Instructions to follow ▸ The number of lines holding "twitter" is all you should give; count them in the records below.

[Opening Information shown section]

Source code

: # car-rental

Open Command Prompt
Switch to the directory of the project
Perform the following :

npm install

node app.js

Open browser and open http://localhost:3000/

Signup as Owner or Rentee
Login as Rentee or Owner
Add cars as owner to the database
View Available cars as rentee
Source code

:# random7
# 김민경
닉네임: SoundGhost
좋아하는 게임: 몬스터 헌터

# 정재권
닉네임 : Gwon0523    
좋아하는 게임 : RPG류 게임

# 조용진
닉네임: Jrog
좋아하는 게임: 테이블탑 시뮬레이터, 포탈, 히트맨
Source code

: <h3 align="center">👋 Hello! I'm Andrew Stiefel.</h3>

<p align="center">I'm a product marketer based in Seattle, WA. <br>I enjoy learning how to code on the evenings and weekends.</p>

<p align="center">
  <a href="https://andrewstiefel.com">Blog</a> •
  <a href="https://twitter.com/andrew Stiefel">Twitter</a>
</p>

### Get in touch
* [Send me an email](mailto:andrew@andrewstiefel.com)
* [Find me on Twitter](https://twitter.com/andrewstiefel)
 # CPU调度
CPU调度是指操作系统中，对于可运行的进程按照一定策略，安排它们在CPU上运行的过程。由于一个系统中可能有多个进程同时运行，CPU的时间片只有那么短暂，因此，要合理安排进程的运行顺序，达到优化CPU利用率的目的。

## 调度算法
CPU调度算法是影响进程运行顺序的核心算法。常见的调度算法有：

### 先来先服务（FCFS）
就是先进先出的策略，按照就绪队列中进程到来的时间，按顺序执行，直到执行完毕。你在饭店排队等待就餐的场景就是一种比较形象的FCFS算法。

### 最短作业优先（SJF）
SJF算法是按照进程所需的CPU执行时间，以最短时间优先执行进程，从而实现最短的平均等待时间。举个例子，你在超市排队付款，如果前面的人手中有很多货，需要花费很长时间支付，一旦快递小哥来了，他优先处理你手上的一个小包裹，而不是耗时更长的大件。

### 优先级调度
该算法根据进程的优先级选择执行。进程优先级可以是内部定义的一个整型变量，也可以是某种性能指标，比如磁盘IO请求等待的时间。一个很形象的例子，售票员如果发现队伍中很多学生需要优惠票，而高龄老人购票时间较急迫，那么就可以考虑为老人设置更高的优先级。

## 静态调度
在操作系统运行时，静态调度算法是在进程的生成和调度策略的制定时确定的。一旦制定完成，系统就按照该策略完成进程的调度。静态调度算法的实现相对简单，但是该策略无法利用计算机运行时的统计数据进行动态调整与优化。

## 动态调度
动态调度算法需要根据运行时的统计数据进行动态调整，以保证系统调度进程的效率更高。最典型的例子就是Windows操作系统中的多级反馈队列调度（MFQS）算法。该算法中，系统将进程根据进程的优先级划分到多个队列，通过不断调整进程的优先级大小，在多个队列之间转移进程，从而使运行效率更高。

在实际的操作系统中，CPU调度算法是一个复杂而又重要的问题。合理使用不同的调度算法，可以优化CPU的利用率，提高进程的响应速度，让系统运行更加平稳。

[Closing Information shown section]

Written solution ▸ 2